The U.S. government sent out more than $800 billion in pandemic stimulus checks over three rounds of payments in 2020 and 2021. A new study finds that those payments likely provided only a short-term boost to low-income households — and, in some cases, may have made the recipients feel worse about their financial situation.
The study, authored by researchers at Harvard University and the University of Exeter, surveyed more than 5,000 Americans living in poverty. Those in the survey received either a one-time payment of $500, a one-time payment of $2,000 or nothing.
The researchers found that the households that received the cash transfers increased their spending for a number of weeks, using the money to pay bills, buy food, shop and cover transportation. But the cash had little lasting impact on spending or savings, the researchers found. “These results suggest that the cash allowed participants to spend more money, improving objective financial outcomes for the few weeks immediately following the transfer and then dissipating thereafter,” the study says.
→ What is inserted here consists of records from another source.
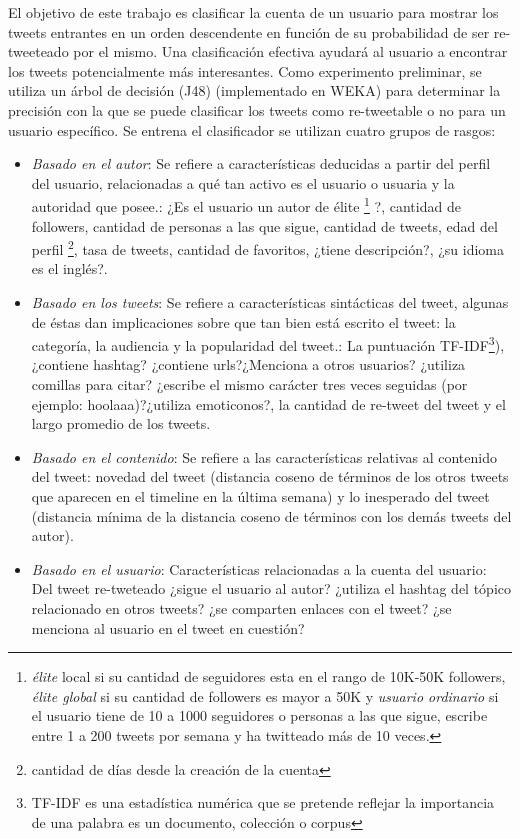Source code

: El objetivo de este trabajo es clasificar la cuenta de un usuario para mostrar los tweets entrantes en un orden descendente en función de su probabilidad de ser re-tweeteado por el mismo. Una clasificación efectiva ayudará al usuario a encontrar los tweets potencialmente más interesantes. Como experimento preliminar, se utiliza un árbol de decisión (J48) (implementado en WEKA) para determinar la precisión con la que se puede clasificar los tweets como re-tweetable o no para un usuario específico. Se entrena el clasificador se utilizan cuatro grupos de rasgos:

\begin{itemize}
	\item \textit{Basado en el autor}: Se refiere a características deducidas a partir del perfil del usuario, relacionadas a qué tan activo es el usuario o usuaria y la autoridad que posee.: ¿Es el usuario un autor de élite \footnote{\emph{élite} local si su cantidad de seguidores esta en el rango de 10K-50K followers, \emph{élite global} si su cantidad de followers es mayor a 50K y \emph{usuario ordinario} si el usuario tiene de 10 a 1000 seguidores o personas a las que sigue, escribe entre 1 a 200 tweets por semana y ha twitteado más de 10 veces.} ?, cantidad de followers, cantidad de personas a las que sigue, cantidad de tweets,  edad del perfil \footnote{cantidad de días desde la creación de la cuenta}, tasa de tweets, cantidad de favoritos, ¿tiene descripción?, ¿su idioma es el inglés?. 
	
	\item \textit{Basado en los tweets}: Se refiere a características sintácticas del tweet, algunas de éstas dan implicaciones sobre que tan bien está escrito el tweet: la categoría, la audiencia y la popularidad del tweet.: La puntuación TF-IDF\footnote{TF-IDF es una estadística numérica que se pretende reflejar la importancia de una palabra es un documento, colección o corpus}), ¿contiene hashtag? ¿contiene urls?¿Menciona a otros usuarios? ¿utiliza comillas para citar? ¿escribe el mismo carácter tres veces seguidas (por ejemplo: hoolaaa)?¿utiliza emoticonos?, la cantidad de re-tweet del tweet y el largo promedio de los tweets.
	
	\item \textit{Basado en el contenido}: Se refiere a las características relativas al contenido del tweet: novedad del tweet (distancia coseno de términos de los otros tweets que aparecen en el timeline en la última semana) y lo inesperado del tweet (distancia mínima de la distancia coseno de términos con los demás tweets del autor).
	
	\item \textit{Basado en el usuario}: Características relacionadas a la cuenta del usuario: Del tweet re-tweteado ¿sigue el usuario al autor? ¿utiliza el hashtag del tópico relacionado en otros tweets? ¿se comparten enlaces con el tweet? ¿se menciona al usuario en el tweet en cuestión?
\end{itemize}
The surveys also found that the groups that received cash also reported feeling worse about their financial situation. “We had anticipated that providing $500 or $2,000 to low-income Americans would yield positive results on the survey indices and were surprised to learn that we were wrong,” the researchers write. They add that “the data are most consistent with the notion that receiving some but not enough money made participants’ needs—and the gap between their resources and needs—more salient, which in turn generated feelings of distress.”
The bottom line: The researchers note that larger payments, perhaps distributed over time, might do more to cover people’s financial needs and thus produce more positive results — or that cash transfers coupled with other resources and services could address some of the reported feelings of distress.